SOUTH Yorkshire is set to lose the equivalent of all the police officers currently working in Rotherham and Doncaster as the Government’s funding cuts bite.
The county’s Police Federation, which represents rank and file officers, said by 2014 the county will have lost 700 officers since savings started in 2006.
Secretary Jim Lucas said the number is on top of 793 civilians the force wants to lose over the next few years.
That leaves him fearful how police will cope.
Chiefs have to make savings of £41 million over the next four years after the Government slashed the force’s budget by 20 per cent in a bid to reduce public spending.
Today the county’s Police Federation called on politicians to rethink the cuts.
Mr Lucas said the way forces have been over-stretched responding to the riots wreaking havoc across the country proved police officer posts should not be axed.
“Our fear is if the Government presses ahead with 20 per cent cuts the resilience of the police service to be able to cope with serious disorder will be weakened,” he added.
“In South Yorkshire we have not seen the disturbances other places have and we have police officer numbers to respond should we need to, but we shudder to think how we would cope and what our response would be if that resilience goes.
“There have been 16,000 officers on the streets of London last week to deal with the uprising. This is the number of posts which would go nationally if the Government goes ahead with its plans for 20 per cent cuts. So if it was to happen again in the future I don’t know how the police service would cope.
“With the numbers already lost since 2006 and numbers we are set to lose in the next few years, South Yorkshire will end up losing the equivalent of all the officers currently working in Rotherham and Doncaster.
“We know savings have to be made but they can be done so sensibly and this force has already shown over the years that efficiency savings can be made without automatically taking a big axe to jobs.”

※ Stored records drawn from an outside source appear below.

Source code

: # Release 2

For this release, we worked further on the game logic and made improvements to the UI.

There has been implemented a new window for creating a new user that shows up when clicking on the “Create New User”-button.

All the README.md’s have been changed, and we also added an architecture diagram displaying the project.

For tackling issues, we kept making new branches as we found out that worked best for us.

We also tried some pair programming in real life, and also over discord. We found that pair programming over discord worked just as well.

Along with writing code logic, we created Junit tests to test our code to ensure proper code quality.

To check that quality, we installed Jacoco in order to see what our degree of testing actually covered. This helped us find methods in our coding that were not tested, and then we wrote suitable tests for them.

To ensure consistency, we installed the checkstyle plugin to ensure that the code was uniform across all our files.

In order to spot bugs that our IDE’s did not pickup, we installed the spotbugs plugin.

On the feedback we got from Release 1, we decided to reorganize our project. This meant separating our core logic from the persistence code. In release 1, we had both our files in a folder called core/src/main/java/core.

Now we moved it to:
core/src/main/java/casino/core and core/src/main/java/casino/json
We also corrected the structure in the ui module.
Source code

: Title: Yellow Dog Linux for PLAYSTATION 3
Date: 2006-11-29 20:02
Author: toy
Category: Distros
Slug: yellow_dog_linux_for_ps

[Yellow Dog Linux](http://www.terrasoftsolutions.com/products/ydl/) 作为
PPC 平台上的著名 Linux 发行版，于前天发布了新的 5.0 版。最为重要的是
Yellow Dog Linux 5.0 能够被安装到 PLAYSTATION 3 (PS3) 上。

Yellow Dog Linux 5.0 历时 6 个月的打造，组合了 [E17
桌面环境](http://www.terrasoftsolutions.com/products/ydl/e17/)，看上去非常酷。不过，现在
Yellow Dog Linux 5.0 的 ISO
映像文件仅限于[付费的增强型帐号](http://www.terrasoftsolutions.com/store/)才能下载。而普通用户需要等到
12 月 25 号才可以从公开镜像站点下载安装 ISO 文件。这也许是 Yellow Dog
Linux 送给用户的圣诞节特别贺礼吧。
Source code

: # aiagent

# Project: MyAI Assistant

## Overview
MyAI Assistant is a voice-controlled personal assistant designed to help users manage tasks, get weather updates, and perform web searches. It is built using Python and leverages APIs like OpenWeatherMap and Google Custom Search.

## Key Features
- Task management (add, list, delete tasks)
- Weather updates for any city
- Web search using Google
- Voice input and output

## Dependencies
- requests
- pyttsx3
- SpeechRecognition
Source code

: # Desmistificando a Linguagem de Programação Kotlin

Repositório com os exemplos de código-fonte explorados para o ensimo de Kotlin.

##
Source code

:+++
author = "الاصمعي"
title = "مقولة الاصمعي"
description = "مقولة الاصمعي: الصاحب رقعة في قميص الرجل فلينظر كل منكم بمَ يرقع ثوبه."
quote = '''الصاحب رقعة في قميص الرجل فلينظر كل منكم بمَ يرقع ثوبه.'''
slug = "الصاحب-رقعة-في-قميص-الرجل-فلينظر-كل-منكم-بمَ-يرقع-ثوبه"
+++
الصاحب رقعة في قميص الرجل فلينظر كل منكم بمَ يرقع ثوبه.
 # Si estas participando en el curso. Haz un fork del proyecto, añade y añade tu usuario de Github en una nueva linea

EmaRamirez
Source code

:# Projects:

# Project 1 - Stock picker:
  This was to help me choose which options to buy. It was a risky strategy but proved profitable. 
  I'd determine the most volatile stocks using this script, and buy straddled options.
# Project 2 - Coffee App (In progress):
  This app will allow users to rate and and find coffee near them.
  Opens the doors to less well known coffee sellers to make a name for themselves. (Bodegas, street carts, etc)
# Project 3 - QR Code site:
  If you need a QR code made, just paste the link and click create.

South Yorkshire officers are ‘fearful’ of cuts, he said.
“They are professional people who want to do their job knowing the force has the back-up to cope with all eventualities.
“They will always strive to deliver the best service possible with the resources they have got. But with not only police officer posts but back office jobs going, officers on the front line know they are going to be stretched and they are worried about who will do the jobs of those who used to support them once they go. The Government needs to have a serious rethink about its plans.”
Police officer positions are being lost through natural wastage as jobs are protected from redundancy by law.